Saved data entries
Segment Open

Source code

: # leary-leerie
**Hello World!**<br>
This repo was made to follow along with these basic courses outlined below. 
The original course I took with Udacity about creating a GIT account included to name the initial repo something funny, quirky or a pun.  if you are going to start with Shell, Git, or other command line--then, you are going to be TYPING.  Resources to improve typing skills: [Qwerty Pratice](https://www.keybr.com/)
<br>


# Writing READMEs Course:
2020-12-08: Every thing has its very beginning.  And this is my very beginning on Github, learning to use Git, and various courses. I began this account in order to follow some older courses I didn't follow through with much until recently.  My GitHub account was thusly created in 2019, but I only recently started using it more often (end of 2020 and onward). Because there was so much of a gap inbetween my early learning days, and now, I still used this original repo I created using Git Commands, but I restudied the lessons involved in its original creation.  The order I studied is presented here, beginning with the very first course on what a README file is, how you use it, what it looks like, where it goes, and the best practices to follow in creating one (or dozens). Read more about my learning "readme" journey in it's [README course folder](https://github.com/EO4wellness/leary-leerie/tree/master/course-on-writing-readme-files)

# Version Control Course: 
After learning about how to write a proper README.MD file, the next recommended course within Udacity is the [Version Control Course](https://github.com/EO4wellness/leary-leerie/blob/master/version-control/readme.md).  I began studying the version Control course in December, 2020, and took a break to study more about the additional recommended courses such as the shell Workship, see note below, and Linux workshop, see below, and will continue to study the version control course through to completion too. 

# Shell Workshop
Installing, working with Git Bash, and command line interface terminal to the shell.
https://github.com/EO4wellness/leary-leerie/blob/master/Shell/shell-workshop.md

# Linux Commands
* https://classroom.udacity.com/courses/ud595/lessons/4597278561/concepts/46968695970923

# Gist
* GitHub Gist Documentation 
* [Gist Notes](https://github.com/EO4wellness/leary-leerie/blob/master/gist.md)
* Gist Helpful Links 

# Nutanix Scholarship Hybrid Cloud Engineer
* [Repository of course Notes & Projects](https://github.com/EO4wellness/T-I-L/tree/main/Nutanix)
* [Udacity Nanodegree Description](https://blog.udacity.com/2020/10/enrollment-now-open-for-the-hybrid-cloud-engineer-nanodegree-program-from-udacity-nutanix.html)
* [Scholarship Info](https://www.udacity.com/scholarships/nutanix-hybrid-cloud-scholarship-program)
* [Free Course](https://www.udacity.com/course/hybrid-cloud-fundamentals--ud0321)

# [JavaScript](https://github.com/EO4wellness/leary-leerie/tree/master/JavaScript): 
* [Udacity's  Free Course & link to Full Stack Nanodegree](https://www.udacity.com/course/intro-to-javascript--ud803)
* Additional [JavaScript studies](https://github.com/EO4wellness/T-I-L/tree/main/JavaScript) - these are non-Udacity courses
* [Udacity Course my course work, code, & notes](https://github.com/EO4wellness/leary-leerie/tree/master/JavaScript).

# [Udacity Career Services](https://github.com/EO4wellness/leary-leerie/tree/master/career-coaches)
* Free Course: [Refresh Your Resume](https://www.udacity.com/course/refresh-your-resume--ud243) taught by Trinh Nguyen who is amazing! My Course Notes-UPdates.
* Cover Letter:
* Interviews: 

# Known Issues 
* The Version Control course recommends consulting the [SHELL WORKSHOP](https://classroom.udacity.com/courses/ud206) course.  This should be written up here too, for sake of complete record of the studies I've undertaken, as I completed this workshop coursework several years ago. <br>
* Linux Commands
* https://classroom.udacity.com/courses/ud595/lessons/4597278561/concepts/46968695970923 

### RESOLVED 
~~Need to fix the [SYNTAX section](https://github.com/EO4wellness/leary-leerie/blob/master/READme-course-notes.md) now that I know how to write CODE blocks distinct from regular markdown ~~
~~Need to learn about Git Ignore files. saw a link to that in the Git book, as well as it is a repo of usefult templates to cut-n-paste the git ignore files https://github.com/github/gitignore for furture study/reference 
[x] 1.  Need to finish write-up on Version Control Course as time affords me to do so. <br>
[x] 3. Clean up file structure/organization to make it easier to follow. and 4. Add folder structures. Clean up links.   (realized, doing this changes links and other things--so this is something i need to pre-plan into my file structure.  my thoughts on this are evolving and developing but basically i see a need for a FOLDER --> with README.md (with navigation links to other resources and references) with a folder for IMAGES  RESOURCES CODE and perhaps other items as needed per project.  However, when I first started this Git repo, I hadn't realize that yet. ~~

Segment Closed

● **Aim of the exercise**
Write only the number of lines in the entries that contain the word "concepts".

● **The completed task**
2